Anthony Hope (1863-1933) was born Anthony Hope Hawkins in Clapton, London, and educated at Marlborough and Balliol College, Oxford. He was called to the Bar in 1887, and began to write articles and short stories in his spare time, using his middle name as a pseudonym.
In 1890, Hawkins self-published his first novel, A Man of Mark, and, having failed in his attempt to become a Liberal M.P., produced several more works in quick succession, including Father Stafford (1891) and A Change of Air (1893).
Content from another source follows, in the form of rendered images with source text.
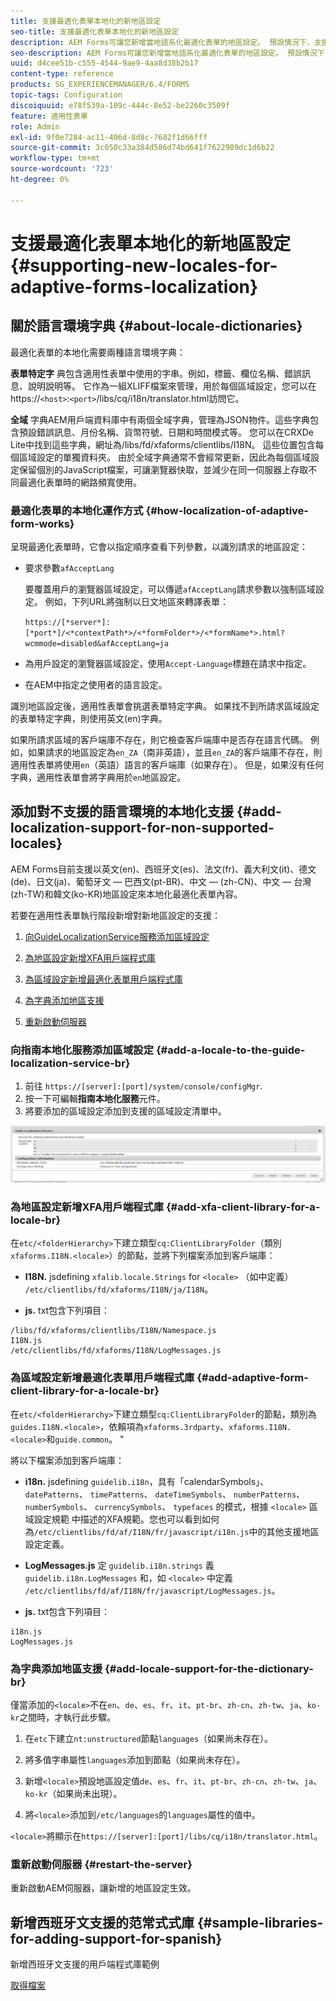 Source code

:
 ```yaml
---
title: 支援最適化表單本地化的新地區設定
seo-title: 支援最適化表單本地化的新地區設定
description: AEM Forms可讓您新增當地語系化最適化表單的地區設定。 預設情況下，支援的地區設定是英文、法文、德文和日文。
seo-description: AEM Forms可讓您新增當地語系化最適化表單的地區設定。 預設情況下，支援的地區設定是英文、法文、德文和日文。
uuid: d4cee51b-c555-4544-9ae9-4aa8d38b2b17
content-type: reference
products: SG_EXPERIENCEMANAGER/6.4/FORMS
topic-tags: Configuration
discoiquuid: e78f539a-109c-444c-8e52-be2260c3509f
feature: 適用性表單
role: Admin
exl-id: 9f0e7284-ac11-406d-8d8c-7682f1d66fff
source-git-commit: 3c050c33a384d586d74bd641f7622989dc1d6b22
workflow-type: tm+mt
source-wordcount: '723'
ht-degree: 0%

---
```


# 支援最適化表單本地化的新地區設定 {#supporting-new-locales-for-adaptive-forms-localization}

## 關於語言環境字典 {#about-locale-dictionaries}

最適化表單的本地化需要兩種語言環境字典：

**表單特定字** 典包含適用性表單中使用的字串。例如，標籤、欄位名稱、錯誤訊息、說明說明等。 它作為一組XLIFF檔案來管理，用於每個區域設定，您可以在https://`<host>`:`<port>`/libs/cq/i18n/translator.html訪問它。

**全域** 字典AEM用戶端資料庫中有兩個全域字典，管理為JSON物件。這些字典包含預設錯誤訊息、月份名稱、貨幣符號、日期和時間模式等。 您可以在CRXDe Lite中找到這些字典，網址為/libs/fd/xfaforms/clientlibs/I18N。 這些位置包含每個區域設定的單獨資料夾。 由於全域字典通常不會經常更新，因此為每個區域設定保留個別的JavaScript檔案，可讓瀏覽器快取，並減少在同一伺服器上存取不同最適化表單時的網路頻寬使用。

### 最適化表單的本地化運作方式 {#how-localization-of-adaptive-form-works}

呈現最適化表單時，它會以指定順序查看下列參數，以識別請求的地區設定：

* 要求參數`afAcceptLang`

   要覆蓋用戶的瀏覽器區域設定，可以傳遞`afAcceptLang`請求參數以強制區域設定。 例如，下列URL將強制以日文地區來轉譯表單：

   `https://[*server*]:[*port*]/<*contextPath*>/<*formFolder*>/<*formName*>.html?wcmmode=disabled&afAcceptLang=ja`

* 為用戶設定的瀏覽器區域設定，使用`Accept-Language`標題在請求中指定。

* 在AEM中指定之使用者的語言設定。

識別地區設定後，適用性表單會挑選表單特定字典。 如果找不到所請求區域設定的表單特定字典，則使用英文(en)字典。

如果所請求區域的客戶端庫不存在，則它檢查客戶端庫中是否存在語言代碼。 例如，如果請求的地區設定為`en_ZA`（南非英語），並且`en_ZA`的客戶端庫不存在，則適用性表單將使用`en`（英語）語言的客戶端庫（如果存在）。 但是，如果沒有任何字典，適用性表單會將字典用於`en`地區設定。

## 添加對不支援的語言環境的本地化支援 {#add-localization-support-for-non-supported-locales}

AEM Forms目前支援以英文(en)、西班牙文(es)、法文(fr)、義大利文(it)、德文(de)、日文(ja)、葡萄牙文 — 巴西文(pt-BR)、中文 — (zh-CN)、中文 — 台灣(zh-TW)和韓文(ko-KR)地區設定來本地化最適化表單內容。

若要在適用性表單執行階段新增對新地區設定的支援：

1. [向GuideLocalizationService服務添加區域設定](/help/forms/using/supporting-new-language-localization.md#p-add-a-locale-to-the-guide-localization-service-br-p)

1. [為地區設定新增XFA用戶端程式庫](/help/forms/using/supporting-new-language-localization.md#p-add-xfa-client-library-for-a-locale-br-p)

1. [為區域設定新增最適化表單用戶端程式庫](/help/forms/using/supporting-new-language-localization.md#p-add-adaptive-form-client-library-for-a-locale-br-p)
1. [為字典添加地區支援](/help/forms/using/supporting-new-language-localization.md#p-add-locale-support-for-the-dictionary-br-p)
1. [重新啟動伺服器](/help/forms/using/supporting-new-language-localization.md#p-restart-the-server-p)

### 向指南本地化服務添加區域設定 {#add-a-locale-to-the-guide-localization-service-br}

1. 前往 `https://[server]:[port]/system/console/configMgr`.
1. 按一下可編輯&#x200B;**指南本地化服務**&#x200B;元件。
1. 將要添加的區域設定添加到支援的區域設定清單中。

![指南本地化服務](assets/configservice.png)

### 為地區設定新增XFA用戶端程式庫 {#add-xfa-client-library-for-a-locale-br}

在`etc/<folderHierarchy>`下建立類型`cq:ClientLibraryFolder`（類別`xfaforms.I18N.<locale>`）的節點，並將下列檔案添加到客戶端庫：

* **I18N.** jsdefining `xfalib.locale.Strings`  for  `<locale>` （如中定義） `/etc/clientlibs/fd/xfaforms/I18N/ja/I18N`。

* **js.** txt包含下列項目：

```
/libs/fd/xfaforms/clientlibs/I18N/Namespace.js
I18N.js
/etc/clientlibs/fd/xfaforms/I18N/LogMessages.js
```

### 為區域設定新增最適化表單用戶端程式庫 {#add-adaptive-form-client-library-for-a-locale-br}

在`etc/<folderHierarchy>`下建立類型`cq:ClientLibraryFolder`的節點，類別為`guides.I18N.<locale>`，依賴項為`xfaforms.3rdparty`、`xfaforms.I18N.<locale>`和`guide.common`。 &quot;

將以下檔案添加到客戶端庫：

* **i18n.** jsdefining  `guidelib.i18n`，具有「calendarSymbols」、 `datePatterns`、 `timePatterns`、 `dateTimeSymbols`、 `numberPatterns`、 `numberSymbols`、 `currencySymbols`、 `typefaces` 的模式，根據 `<locale>` 區域設定規範 [](https://helpx.adobe.com/content/dam/Adobe/specs/xfa_spec_3_3.pdf)中描述的XFA規範。您也可以看到如何為`/etc/clientlibs/fd/af/I18N/fr/javascript/i18n.js`中的其他支援地區設定定義。

* **LogMessages.js** 定 `guidelib.i18n.strings` 義 `guidelib.i18n.LogMessages` 和，如 `<locale>` 中定義 `/etc/clientlibs/fd/af/I18N/fr/javascript/LogMessages.js`。

* **js.** txt包含下列項目：

```
i18n.js
LogMessages.js
```

### 為字典添加地區支援 {#add-locale-support-for-the-dictionary-br}

僅當添加的`<locale>`不在`en`、`de`、`es`、`fr`、`it`、`pt-br`、`zh-cn`、`zh-tw`、`ja`、`ko-kr`之間時，才執行此步驟。

1. 在`etc`下建立`nt:unstructured`節點`languages`（如果尚未存在）。

1. 將多值字串屬性`languages`添加到節點（如果尚未存在）。
1. 新增`<locale>`預設地區設定值`de`、`es`、`fr`、`it`、`pt-br`、`zh-cn`、`zh-tw`、`ja`、`ko-kr`（如果尚未出現）。

1. 將`<locale>`添加到`/etc/languages`的`languages`屬性的值中。

`<locale>`將顯示在`https://[server]:[port]/libs/cq/i18n/translator.html`。

### 重新啟動伺服器 {#restart-the-server}

重新啟動AEM伺服器，讓新增的地區設定生效。

## 新增西班牙文支援的范常式式庫 {#sample-libraries-for-adding-support-for-spanish}

新增西班牙文支援的用戶端程式庫範例

[取得檔案](assets/sample.zip)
In 1894, Hawkins published The Dolly Dialogues, a collection of humorous conversational sketches that had first appeared to great acclaim in the Westminster Gazette. This was followed in the same year by The Prisoner of Zenda, a book that made ‘Anthony Hope’ a household name and spawned a whole new popular literary genre – the ‘Ruritanian’ romance.
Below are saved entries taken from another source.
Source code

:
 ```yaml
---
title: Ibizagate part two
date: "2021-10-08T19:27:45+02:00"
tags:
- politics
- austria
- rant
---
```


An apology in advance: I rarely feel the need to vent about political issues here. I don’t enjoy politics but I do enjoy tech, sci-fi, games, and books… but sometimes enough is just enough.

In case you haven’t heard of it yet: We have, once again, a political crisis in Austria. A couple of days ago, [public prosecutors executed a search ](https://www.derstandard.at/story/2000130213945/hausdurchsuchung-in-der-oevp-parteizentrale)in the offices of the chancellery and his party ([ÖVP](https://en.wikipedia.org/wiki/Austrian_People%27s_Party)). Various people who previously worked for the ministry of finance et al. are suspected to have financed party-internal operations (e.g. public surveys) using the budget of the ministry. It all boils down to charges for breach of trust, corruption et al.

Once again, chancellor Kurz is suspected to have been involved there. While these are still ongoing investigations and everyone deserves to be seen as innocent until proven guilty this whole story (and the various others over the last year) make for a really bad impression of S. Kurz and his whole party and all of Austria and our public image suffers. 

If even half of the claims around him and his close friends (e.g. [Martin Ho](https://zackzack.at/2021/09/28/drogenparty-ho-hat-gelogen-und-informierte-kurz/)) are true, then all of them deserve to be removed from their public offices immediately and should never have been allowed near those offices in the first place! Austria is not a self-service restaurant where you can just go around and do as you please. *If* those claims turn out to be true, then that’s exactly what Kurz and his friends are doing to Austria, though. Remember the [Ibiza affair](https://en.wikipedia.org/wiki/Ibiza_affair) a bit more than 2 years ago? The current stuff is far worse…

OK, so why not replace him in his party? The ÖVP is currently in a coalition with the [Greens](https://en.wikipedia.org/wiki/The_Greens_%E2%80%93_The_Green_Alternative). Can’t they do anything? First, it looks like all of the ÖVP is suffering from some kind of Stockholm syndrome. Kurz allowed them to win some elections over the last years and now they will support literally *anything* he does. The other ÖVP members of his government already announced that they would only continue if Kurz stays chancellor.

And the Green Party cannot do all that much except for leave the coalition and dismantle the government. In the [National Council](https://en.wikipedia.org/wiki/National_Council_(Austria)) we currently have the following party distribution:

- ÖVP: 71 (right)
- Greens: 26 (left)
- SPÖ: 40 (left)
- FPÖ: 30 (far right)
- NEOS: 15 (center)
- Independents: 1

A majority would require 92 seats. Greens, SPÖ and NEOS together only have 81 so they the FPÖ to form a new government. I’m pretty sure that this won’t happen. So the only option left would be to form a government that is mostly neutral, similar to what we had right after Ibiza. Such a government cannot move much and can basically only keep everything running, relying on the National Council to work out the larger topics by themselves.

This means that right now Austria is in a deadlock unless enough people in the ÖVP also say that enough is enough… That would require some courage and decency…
The spectacular success of Zenda allowed Hawkins to abandon his promising legal career and devote his time fully to writing. Over the next thirty years he published numerous novels, plays and short stories, including Rupert of Hentzau (1898 – a sequel to The Prisoner of Zenda), The King’s Mirror (1899), Tristram of Blent (1901) and Sophy of Kravonia (1906).
Hawkins married in 1903 and bought a farm in Surrey, where he lived for the remainder of his life. He worked in the Ministry of Information during the First World War and was knighted for his services in 1918.
His cousin was Kenneth Grahame (1859-1932), author of the children’s classic The Wind in the Willows (1908).